Market report: Codemasters races ahead as sales rise

What happened to the FTSE, pound and UK companies on the markets today?

Codemasters has benefited from a surge in demand for its games during lockdown 

Lockdown drove many sofa speedsters to discover their inner Lewis Hamilton, sending sales zooming upwards at racing game developer Codemasters.

The firm – which makes titles including the F1 racing series – rose 17.5p to 375p after saying its trading was “strong” during the six months to the end of September.

The Warwickshire-based group anticipates revenues of approximately £80.5m for the period, compared with £39.8m for the first half of 2019.

Video games have proven hugely popular over recent months, with many people turning to virtual distractions amid job furloughs and lockdowns.

New titles, including F1 2020, drove sales, with the franchise growing as Formula 1 racing attracts ever more fans in the United States. Back-catalogue sales also remained strong as the group expanded its digital offering.

Small-cap Codemasters’ next major launch is the racing game Dirt 5, which should arrive to coincide with the launch of a new generation of games consoles.
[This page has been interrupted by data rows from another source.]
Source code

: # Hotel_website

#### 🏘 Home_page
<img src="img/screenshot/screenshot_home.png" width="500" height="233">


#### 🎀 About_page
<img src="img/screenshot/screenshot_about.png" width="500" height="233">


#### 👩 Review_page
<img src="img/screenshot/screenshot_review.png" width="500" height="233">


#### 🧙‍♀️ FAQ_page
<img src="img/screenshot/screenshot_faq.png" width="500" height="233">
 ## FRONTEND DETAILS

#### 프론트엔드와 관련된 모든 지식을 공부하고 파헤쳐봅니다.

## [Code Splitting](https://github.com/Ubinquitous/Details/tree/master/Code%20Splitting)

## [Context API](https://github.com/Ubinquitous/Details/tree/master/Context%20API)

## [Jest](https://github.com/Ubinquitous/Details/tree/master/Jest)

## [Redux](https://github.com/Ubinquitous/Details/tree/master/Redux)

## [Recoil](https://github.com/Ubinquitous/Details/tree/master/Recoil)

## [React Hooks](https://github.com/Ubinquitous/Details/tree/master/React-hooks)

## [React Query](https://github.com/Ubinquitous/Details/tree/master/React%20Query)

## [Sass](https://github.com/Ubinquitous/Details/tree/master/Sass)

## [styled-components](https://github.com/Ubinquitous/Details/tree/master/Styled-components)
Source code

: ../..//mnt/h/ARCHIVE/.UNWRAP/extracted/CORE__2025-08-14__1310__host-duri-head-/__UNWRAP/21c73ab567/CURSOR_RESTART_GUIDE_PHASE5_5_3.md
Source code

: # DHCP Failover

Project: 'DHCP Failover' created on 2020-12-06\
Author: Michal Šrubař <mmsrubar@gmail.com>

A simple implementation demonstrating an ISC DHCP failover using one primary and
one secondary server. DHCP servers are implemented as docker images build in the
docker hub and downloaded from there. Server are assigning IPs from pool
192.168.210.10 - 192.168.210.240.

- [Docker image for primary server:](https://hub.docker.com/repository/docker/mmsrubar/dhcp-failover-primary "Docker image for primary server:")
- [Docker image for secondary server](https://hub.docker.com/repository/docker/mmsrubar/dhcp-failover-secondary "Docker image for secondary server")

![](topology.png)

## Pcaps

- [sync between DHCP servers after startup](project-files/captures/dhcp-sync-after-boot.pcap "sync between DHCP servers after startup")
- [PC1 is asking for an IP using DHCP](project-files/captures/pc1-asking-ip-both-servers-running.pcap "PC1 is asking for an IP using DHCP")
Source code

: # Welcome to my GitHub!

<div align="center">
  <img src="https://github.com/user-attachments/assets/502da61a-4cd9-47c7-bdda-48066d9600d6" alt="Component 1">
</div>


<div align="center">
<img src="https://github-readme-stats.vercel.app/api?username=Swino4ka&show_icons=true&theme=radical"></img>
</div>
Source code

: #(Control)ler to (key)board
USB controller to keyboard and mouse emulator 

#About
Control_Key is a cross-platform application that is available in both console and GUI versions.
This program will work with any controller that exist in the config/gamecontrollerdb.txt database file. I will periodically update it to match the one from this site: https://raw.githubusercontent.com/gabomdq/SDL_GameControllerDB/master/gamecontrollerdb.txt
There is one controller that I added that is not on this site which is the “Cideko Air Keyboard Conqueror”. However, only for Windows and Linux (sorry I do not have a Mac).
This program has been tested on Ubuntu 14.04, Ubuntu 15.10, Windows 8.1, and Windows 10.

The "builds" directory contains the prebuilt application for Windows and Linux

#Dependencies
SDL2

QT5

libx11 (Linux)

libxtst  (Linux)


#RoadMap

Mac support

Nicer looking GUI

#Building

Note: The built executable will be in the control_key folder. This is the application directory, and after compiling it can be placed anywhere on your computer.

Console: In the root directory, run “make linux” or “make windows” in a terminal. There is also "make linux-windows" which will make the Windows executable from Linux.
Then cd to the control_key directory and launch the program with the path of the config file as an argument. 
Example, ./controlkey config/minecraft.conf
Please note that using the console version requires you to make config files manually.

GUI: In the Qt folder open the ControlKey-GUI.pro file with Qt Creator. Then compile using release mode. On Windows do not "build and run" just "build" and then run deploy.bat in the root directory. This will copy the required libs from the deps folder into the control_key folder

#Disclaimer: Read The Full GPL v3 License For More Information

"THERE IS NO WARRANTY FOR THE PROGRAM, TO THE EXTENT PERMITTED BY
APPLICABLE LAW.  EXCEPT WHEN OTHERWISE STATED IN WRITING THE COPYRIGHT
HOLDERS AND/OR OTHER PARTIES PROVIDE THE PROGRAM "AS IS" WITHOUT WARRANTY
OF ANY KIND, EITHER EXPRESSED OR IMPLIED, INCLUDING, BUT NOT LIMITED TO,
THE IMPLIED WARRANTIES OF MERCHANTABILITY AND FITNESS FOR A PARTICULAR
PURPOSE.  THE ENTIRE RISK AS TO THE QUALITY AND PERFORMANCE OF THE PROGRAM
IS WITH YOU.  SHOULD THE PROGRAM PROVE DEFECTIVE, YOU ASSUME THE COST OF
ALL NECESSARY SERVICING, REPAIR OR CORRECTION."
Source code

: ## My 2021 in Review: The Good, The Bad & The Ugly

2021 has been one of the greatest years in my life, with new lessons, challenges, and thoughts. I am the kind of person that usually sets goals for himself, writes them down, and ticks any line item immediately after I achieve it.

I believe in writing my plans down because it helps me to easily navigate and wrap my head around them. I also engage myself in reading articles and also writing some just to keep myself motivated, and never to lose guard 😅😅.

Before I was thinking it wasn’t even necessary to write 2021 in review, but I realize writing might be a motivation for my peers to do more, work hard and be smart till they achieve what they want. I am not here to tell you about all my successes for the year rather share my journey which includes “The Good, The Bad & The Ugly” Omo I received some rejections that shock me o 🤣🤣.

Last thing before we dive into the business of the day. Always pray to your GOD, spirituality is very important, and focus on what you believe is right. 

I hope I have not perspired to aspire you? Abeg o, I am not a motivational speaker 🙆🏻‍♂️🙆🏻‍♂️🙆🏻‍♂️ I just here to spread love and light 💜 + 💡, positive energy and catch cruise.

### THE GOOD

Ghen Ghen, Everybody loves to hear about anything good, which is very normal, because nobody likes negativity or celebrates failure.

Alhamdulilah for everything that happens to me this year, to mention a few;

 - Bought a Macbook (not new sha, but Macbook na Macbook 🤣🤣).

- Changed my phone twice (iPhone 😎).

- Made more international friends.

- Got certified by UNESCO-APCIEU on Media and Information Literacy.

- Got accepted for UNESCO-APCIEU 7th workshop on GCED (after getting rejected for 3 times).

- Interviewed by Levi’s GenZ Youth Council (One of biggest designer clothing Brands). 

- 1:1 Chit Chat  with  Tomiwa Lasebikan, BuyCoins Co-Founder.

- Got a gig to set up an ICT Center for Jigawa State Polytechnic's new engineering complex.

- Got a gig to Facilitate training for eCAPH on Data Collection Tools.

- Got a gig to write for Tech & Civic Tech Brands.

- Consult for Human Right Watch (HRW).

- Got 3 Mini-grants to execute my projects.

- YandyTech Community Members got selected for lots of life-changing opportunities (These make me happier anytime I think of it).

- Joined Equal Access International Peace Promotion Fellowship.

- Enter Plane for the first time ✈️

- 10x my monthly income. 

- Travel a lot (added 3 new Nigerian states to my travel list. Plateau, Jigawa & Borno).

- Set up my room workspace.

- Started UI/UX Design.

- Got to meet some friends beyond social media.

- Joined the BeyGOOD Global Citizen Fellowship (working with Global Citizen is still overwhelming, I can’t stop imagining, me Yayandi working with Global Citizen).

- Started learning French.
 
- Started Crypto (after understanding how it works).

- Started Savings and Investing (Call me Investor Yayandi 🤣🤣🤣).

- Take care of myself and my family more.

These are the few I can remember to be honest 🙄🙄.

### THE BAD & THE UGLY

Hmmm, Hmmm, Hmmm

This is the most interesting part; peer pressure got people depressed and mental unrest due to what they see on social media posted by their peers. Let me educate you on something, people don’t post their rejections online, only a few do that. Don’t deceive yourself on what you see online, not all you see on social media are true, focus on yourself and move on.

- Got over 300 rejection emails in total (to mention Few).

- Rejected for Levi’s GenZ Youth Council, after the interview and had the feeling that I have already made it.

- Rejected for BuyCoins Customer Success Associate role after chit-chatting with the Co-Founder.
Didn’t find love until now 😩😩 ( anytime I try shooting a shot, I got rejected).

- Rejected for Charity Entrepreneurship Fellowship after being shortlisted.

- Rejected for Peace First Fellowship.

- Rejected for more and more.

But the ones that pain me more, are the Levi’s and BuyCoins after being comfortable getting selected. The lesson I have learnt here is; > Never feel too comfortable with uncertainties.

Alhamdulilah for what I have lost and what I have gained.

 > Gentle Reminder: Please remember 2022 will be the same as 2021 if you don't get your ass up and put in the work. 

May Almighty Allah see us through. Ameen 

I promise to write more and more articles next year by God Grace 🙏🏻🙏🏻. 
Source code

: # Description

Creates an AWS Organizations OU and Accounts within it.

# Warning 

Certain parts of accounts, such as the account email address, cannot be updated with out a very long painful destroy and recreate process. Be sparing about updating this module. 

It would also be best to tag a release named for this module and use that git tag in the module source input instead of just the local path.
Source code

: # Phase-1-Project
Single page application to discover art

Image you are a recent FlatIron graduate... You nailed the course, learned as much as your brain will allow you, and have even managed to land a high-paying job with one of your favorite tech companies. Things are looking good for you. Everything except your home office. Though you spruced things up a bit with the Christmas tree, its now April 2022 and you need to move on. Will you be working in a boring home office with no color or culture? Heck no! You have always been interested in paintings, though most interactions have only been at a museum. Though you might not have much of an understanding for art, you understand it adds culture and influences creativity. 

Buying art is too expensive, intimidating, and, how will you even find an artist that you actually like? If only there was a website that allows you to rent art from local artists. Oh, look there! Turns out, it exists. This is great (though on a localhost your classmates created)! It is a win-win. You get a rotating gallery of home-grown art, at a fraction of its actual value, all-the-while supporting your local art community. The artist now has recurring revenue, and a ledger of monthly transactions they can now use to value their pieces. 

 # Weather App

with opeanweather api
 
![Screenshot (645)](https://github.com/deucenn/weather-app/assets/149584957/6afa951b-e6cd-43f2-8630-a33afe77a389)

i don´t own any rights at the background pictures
Shore Capital’s Katie Cousins said gamers’ adoption of digital downloads was progressing more quickly than had been expected, “resulting in attractive margin progression” for the group.

It was a thin day for corporate news, with Tesco the only major company to offer results.

The supermarket’s shares initially rose after it reported a surge in profit driven by high food sales, but flattened to end the session down 1.4p at 212.6p.

The FTSE 100 spent another session on its belly, barely moving in either direction as gains for miners and banks offset losses for asset managers, energy groups and property developers. The blue-chip index closed the day off 3.7 points at 5,946.3.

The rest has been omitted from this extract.